On Thursday 19 May 2005 20:32, Holly Bostick wrote:

>  $ java-config -s sun-jre-bin-1.5.0.03
> Env files in /home/motub/.gentoo updated. Source these in your
> shell's profile.
>
> Am I the only one who doesn't know quite what to do at this point?
> I did figure it out, but I don't find this message at all clear,
> since the only 'source' I've done up to this point is 'source
> /etc/profile', which is of course not available to me as a user.

As long as /etc/profile is readable, it *is* available to you as a 
user. Try:

$ source /etc/profile
$

Actually, it gets sourced each time you login.

> Fine, so then I do
>
> $ source ~/.gentoo/*
>
> and then I was able to get
>
> $ java-config -f
> sun-jre-bin-1.5.0.03

"source" only sources one file. That way only the first file in 
~/.gentoo gets sourced. If that directory had only one file in it, 
your command worked just fine.
But I think the right way (handles multiple source files) is

for i in ~/.gentoo/*; do source $i; done

> (And now Azureus opens the Configuration tab without crashing,
> yay!) But I know I was just lucky. I was making this up/guessing
> wildly as I went along. That command worked, but I don't even know
> if that's "right" (the asterisk). I suppose the source command
> sensibly only sourced the "source-able" files in that folder, but I
> don't know which ones they were, what needed to change, or if
> everything that needed to change in fact did.

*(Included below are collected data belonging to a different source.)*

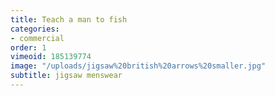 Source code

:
 ```yaml
---
title: Teach a man to fish
categories:
- commercial
order: 1
vimeoid: 185139774
image: "/uploads/jigsaw%20british%20arrows%20smaller.jpg"
subtitle: jigsaw menswear
---
```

Executing a "source" command ("." can be used as a shortcut, eg 
. /etc/profile) means: read the given file (typically containing a 
shell script or export of shell variables), and execute all the 
commands you find there *in the current shell*. This is equivalent to 
typing each line contained in the file at the shell prompt.
This is different from running a shell script, since in this case the 
script is run in a subshell, and (among other things) all the 
modifications it does to environment variables are lost after it 
terminates.
What the java-config message was asking you was to source the files in 
~/.gentoo, to read in the new values for the environment variables 
and have the changes in effect immediately.

man bash will give you more details about the "source" command.